6.   In this step, we uncouple the fear from the immobility and the person comes out of the immobility, back into life. And, again, when they come out there is usually a lot of activation, a lot of arousal. When the person comes out, we have to be prepared to help them contain that sensation of arousal and then move through that, back into homeostasis, balance and social engagement. So that is the sixth step.

“We uncouple the fear from the immobility and the person comes out of the immobility, back into life.”

7.   And the seventh step is to help them discharge and regulate the high arousal states, and redistribute the mass of the vital energy mobilized for life-preserving action, while freeing that energy to support higher-level brain functions.
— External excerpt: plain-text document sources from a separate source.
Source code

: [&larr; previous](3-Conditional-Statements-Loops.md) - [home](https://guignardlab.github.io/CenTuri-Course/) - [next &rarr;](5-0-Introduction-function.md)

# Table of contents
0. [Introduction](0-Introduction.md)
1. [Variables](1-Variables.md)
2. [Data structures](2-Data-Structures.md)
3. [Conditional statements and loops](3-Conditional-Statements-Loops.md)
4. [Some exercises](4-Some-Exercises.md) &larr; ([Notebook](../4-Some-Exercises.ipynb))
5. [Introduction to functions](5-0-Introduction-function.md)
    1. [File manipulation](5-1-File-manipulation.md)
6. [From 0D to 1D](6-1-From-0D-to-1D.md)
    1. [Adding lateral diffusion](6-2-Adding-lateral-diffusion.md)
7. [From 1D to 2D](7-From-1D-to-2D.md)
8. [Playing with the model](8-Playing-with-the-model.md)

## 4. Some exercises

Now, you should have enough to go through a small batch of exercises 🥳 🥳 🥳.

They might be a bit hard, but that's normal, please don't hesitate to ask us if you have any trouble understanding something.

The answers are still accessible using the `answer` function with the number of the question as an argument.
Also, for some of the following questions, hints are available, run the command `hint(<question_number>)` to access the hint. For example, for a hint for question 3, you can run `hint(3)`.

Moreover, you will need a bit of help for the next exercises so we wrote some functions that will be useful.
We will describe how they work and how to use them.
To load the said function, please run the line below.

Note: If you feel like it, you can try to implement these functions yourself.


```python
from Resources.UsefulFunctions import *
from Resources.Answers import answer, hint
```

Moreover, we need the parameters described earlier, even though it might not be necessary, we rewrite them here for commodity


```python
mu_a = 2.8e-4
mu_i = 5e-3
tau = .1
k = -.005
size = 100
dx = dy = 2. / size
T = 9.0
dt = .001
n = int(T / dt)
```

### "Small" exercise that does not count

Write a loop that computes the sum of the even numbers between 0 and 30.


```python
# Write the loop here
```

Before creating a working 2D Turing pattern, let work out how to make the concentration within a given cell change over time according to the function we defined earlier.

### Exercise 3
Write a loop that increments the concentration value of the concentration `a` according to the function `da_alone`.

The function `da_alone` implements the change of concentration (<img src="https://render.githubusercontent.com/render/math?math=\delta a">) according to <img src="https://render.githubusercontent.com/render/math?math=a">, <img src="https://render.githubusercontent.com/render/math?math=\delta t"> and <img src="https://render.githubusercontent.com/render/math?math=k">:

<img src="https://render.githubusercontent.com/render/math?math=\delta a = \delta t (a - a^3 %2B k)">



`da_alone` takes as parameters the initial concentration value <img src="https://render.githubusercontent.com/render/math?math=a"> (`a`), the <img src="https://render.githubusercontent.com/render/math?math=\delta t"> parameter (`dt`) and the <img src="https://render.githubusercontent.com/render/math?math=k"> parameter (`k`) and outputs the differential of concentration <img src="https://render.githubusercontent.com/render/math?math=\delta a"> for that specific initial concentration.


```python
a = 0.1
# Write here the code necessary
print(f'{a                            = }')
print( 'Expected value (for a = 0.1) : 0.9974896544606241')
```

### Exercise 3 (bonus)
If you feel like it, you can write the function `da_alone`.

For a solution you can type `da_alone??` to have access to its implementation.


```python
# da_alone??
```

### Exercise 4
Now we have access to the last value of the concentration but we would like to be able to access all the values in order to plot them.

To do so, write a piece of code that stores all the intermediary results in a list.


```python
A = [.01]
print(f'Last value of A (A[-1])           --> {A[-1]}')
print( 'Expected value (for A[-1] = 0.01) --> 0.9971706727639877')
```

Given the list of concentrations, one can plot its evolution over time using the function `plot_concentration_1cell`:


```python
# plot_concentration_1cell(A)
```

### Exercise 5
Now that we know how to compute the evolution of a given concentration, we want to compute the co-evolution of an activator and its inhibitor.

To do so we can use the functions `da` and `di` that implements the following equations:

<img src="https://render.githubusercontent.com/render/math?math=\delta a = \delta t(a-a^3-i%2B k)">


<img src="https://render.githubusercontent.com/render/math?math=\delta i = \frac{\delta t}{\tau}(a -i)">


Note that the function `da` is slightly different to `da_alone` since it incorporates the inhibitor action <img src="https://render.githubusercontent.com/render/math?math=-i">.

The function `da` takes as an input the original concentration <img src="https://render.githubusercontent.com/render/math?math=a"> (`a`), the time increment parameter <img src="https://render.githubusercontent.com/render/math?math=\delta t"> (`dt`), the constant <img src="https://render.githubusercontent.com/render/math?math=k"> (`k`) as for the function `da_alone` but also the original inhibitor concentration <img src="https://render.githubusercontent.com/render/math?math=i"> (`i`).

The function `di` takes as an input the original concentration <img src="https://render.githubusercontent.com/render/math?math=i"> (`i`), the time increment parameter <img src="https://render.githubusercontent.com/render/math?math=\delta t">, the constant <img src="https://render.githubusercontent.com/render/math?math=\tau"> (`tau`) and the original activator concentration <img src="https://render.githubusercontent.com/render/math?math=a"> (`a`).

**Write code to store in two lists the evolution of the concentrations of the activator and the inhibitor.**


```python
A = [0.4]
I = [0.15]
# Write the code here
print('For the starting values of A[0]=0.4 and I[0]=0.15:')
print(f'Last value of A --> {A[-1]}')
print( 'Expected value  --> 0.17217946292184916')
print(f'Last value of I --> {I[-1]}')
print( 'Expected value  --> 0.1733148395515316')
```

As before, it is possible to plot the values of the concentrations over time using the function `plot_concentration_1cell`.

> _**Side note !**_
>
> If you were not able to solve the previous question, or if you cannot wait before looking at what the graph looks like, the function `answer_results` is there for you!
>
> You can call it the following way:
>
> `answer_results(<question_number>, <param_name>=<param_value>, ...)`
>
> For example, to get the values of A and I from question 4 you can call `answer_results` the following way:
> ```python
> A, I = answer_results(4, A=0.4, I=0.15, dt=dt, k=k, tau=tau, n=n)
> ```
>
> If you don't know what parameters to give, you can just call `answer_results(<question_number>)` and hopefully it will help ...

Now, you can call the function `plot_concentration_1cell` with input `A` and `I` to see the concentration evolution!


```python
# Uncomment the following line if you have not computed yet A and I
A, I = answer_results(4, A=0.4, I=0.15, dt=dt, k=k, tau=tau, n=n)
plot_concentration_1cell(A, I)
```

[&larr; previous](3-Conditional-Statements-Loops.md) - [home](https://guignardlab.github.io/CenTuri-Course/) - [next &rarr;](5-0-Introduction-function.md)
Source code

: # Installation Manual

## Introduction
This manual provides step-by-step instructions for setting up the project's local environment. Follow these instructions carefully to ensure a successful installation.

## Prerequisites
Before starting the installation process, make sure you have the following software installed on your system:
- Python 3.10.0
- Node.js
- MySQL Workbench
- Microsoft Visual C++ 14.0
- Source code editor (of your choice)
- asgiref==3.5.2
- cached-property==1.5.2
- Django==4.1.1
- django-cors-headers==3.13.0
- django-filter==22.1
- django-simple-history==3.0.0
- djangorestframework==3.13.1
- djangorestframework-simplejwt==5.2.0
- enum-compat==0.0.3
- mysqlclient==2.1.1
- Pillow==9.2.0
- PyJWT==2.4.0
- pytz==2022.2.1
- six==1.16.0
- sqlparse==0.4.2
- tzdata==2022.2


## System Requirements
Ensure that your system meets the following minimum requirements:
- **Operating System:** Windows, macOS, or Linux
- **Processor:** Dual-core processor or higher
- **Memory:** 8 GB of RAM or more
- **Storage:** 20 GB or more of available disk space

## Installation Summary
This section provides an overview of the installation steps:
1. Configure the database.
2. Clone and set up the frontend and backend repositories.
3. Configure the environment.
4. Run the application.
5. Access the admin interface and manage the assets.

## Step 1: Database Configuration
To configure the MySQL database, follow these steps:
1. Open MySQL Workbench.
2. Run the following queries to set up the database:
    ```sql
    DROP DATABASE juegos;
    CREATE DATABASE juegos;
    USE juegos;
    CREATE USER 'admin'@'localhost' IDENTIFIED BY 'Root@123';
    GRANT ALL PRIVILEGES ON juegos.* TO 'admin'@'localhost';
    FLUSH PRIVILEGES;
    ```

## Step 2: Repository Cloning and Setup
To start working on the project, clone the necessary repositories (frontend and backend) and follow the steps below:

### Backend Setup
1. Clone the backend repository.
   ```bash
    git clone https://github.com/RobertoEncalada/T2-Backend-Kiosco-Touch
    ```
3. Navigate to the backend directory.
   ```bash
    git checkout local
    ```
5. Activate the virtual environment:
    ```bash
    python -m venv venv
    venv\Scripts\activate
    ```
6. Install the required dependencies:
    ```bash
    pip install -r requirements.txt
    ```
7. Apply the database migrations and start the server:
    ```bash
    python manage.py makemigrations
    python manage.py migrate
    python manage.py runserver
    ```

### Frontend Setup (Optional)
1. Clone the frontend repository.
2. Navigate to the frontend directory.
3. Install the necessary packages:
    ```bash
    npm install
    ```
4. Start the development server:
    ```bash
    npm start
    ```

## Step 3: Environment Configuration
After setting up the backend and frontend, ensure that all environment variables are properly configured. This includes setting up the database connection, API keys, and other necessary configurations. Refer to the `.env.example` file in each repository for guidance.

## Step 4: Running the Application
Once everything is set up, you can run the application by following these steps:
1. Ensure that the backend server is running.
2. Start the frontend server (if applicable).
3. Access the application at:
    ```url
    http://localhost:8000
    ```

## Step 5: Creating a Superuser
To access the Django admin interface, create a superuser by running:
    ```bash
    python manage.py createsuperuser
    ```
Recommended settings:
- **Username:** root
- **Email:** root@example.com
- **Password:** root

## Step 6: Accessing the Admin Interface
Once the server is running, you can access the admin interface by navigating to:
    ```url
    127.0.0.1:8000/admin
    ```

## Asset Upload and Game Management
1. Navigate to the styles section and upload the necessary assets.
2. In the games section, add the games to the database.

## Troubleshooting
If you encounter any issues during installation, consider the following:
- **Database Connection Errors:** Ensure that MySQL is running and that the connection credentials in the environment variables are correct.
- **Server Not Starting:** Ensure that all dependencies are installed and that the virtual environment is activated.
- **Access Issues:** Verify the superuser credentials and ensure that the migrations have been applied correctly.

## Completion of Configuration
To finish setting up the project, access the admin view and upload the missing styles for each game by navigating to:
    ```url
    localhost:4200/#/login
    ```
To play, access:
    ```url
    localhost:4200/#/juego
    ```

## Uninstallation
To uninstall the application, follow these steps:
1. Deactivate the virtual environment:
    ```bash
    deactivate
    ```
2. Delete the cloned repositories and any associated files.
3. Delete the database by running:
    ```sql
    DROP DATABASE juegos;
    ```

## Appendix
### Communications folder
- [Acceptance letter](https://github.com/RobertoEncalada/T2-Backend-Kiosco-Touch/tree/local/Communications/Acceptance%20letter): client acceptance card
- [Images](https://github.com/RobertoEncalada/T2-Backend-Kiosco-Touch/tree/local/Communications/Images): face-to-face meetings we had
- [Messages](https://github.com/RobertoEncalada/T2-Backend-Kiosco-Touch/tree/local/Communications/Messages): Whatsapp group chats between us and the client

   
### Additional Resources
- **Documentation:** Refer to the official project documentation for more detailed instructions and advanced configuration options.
8.   Step eight is engaging self-regulation to restore dynamic equilibrium and relaxed alertness. I like that word better than “homeostasis” because homeostasis implies a static state, and this dynamic equilibrium is always shifting. So we go into a high level of arousal, but dynamically we turn to a balanced equilibrium.

9.   And then the ninth step is to help the person reorient in the here and now – help them to make contact with the environment, the room, wherever they are – the emergency room if it is the emergency room, the recovery room if it is the recovery room. We help them to reestablish the capacity for social engagement.